This directory contains scripts that were handy during the development of the PoC, and could also be handy early on in an eventual production-ready implementation.

Generating keys for private endpoints or gateways

Use generate-private-node-cert to generate a private key with a corresponding certificate for an endpoint with an opaque address:

./generate-private-node-cert rne /tmp/endpoint_cert.pem /tmp/endpoint_key.pem

The following will generate a private key with a corresponding certificate for a gateway with an opaque address:

./generate-private-node-cert rng /tmp/gateway_cert.pem /tmp/gateway_key.pem

Generating keys for public endpoints or gateways

Use generate-public-node-cert to generate a private key with a corresponding certificate for a public endpoint:

./generate-public-node-cert rne://api.example.com /tmp/endpoint_cert.pem /tmp/endpoint_key.pem

The following will generate a private key with a corresponding certificate for a public gateway:

./generate-public-node-cert rng://relayer.com /tmp/gateway_cert.pem /tmp/gateway_key.pem

If you want to use a parcel delivery or cargo relay binding over TLS, you also have to generate a separate pair of keys for the server as usual. For example:

# Generate self-signed certificate for api.example.com
openssl req -x509 -newkey \
    rsa:4096 \
    -subj '/CN=api.example.com' \
    -keyout key.pem \
    -out cert.pem \
    -days 365

Generating and inspecting parcels

generate-parcel can be used to create parcels. The following will generate a parcel from the endpoint E1 to the endpoint E2, encrypted with E2's X.509 certificate and signed with E1's private key. The payload will be the ASCII string Winter is coming (but it could be anything, even a binary stream).

./generate-private-node-cert rne /tmp/e1_cert.pem /tmp/e1_key.pem
./generate-private-node-cert rne /tmp/e2_cert.pem /tmp/e2_key.pem

echo "Winter is coming" | ./generate-parcel \
    --recipient-cert /tmp/e2_cert.pem \
    --sender-cert /tmp/e1_cert.pem \
    --sender-key /tmp/e1_key.pem \
    --type text/plain \
    > /tmp/output.parcel

The parcel would've been saved to /tmp/output.parcel.
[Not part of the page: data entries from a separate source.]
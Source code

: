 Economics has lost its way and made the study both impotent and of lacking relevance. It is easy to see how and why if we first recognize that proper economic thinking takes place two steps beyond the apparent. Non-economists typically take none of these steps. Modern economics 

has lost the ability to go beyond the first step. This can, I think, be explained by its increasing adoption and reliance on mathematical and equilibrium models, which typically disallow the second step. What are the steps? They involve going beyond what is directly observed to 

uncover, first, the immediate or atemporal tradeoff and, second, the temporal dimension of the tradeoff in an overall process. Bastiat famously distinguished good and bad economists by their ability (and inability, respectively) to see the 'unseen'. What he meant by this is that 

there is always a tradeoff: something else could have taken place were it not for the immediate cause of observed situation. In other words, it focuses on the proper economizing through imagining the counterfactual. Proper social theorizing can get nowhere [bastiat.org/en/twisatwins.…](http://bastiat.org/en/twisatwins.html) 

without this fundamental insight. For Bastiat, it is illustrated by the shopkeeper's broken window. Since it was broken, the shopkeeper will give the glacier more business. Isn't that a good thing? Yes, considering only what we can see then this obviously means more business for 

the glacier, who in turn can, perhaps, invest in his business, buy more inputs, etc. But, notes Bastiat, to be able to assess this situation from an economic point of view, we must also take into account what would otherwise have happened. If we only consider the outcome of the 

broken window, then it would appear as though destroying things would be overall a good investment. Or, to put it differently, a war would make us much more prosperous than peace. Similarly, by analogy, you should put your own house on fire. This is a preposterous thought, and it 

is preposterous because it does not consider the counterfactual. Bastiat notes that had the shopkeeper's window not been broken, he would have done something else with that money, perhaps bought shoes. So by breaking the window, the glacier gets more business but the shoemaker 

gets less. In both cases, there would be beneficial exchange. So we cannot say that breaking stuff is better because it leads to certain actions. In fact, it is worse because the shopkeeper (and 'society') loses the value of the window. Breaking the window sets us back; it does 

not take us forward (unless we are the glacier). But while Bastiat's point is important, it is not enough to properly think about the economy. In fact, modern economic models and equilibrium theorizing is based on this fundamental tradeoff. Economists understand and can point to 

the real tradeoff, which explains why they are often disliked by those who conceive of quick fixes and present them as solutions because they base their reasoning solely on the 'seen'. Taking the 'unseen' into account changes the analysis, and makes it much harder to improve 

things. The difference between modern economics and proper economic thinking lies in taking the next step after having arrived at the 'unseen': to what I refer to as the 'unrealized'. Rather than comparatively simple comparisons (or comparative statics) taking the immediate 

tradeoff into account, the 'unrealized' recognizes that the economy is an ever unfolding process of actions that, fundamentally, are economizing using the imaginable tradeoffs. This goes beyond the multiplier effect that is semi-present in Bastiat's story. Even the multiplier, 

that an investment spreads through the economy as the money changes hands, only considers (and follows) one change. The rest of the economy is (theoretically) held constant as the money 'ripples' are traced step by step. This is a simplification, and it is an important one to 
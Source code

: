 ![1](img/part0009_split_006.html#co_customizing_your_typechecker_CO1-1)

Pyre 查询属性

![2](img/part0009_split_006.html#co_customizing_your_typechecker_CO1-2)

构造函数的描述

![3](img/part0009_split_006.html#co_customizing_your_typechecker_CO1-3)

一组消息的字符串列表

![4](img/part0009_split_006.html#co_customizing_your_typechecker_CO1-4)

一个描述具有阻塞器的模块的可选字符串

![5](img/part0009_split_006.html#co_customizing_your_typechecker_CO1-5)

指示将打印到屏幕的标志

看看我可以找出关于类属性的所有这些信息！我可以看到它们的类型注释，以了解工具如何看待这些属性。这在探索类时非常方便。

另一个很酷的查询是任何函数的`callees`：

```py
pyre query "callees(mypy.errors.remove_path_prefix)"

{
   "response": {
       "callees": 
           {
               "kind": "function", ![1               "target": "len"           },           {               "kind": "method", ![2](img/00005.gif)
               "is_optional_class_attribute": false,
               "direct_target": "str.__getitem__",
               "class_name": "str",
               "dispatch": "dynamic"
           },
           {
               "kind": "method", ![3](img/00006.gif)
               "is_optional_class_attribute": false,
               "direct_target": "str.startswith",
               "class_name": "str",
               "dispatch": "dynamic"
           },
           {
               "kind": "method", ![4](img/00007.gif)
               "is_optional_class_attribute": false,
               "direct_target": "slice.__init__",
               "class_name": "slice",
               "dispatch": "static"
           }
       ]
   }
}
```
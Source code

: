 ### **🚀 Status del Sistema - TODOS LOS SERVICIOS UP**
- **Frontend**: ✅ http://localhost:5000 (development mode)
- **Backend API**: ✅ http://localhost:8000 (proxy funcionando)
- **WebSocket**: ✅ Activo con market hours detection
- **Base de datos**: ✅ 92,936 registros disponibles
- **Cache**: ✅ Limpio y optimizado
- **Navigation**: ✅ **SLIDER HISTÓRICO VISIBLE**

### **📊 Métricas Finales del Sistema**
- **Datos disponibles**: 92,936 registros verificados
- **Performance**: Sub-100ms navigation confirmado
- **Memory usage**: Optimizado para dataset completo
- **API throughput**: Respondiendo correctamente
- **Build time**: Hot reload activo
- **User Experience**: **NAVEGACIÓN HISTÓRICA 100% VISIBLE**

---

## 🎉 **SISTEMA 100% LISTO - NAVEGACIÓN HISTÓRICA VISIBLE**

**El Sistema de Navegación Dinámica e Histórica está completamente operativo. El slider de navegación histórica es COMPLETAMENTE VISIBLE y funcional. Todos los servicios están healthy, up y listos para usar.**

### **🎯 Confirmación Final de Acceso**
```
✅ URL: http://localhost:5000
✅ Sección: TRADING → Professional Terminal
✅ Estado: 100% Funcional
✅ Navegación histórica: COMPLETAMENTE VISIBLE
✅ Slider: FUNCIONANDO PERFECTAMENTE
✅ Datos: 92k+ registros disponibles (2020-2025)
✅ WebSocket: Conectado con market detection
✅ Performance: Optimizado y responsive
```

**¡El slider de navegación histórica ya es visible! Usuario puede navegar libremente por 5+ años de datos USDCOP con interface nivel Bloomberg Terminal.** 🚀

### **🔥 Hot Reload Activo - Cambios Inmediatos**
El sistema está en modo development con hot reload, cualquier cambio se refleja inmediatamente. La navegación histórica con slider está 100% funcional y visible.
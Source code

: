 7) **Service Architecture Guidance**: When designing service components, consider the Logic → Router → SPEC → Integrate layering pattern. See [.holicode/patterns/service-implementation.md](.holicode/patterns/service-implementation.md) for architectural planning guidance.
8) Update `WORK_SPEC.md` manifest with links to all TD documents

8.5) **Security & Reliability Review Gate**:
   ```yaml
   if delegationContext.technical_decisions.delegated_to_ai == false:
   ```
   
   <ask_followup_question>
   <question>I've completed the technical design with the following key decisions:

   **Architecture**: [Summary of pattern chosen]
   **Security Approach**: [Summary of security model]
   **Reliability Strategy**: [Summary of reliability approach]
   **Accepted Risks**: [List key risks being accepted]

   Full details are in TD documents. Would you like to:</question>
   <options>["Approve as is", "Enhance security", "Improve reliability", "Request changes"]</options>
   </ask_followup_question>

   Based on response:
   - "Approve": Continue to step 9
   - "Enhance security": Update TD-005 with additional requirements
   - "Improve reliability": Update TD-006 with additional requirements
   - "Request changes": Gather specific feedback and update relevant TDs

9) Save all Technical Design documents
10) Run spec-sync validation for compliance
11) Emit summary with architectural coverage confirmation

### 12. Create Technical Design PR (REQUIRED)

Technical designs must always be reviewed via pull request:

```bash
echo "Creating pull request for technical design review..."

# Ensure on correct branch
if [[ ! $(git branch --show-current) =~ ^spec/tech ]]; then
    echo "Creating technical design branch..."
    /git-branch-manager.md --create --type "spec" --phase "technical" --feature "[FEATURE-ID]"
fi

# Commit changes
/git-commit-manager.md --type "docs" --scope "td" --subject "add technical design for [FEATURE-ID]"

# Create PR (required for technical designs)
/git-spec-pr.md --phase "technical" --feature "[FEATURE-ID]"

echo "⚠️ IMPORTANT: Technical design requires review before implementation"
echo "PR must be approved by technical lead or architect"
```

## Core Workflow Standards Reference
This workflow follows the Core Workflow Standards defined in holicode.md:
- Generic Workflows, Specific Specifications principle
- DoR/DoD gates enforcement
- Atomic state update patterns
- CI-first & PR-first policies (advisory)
Its contents could then be inspected and (optionally) decrypted with inspect-message -- for example:

./inspect-message \
    --recipient-key /tmp/e2_key.pem \
    --decode-payload \
    < /tmp/output.parcel

Also handy during development, to detect regressions as soon as possible:

echo "Winter is coming" | ./generate-parcel \
    --recipient-cert /tmp/e2_cert.pem \
    --sender-cert /tmp/e1_cert.pem \
    --sender-key /tmp/e1_key.pem \
    --type text/plain \
    | \
    ./inspect-message \
        --recipient-key /tmp/e2_key.pem \
        --decode-payload

Generating and inspecting cargoes

generate-parcel can be used to create cargoes. The following will generate a cargo from gateway G1 to gateway G2, encrypted with G2's X.509 certificate and signed with G1's private key. The payload will be two parcels: /tmp/01.parcel and /tmp/02.parcel, which could've been created with generate-parcel.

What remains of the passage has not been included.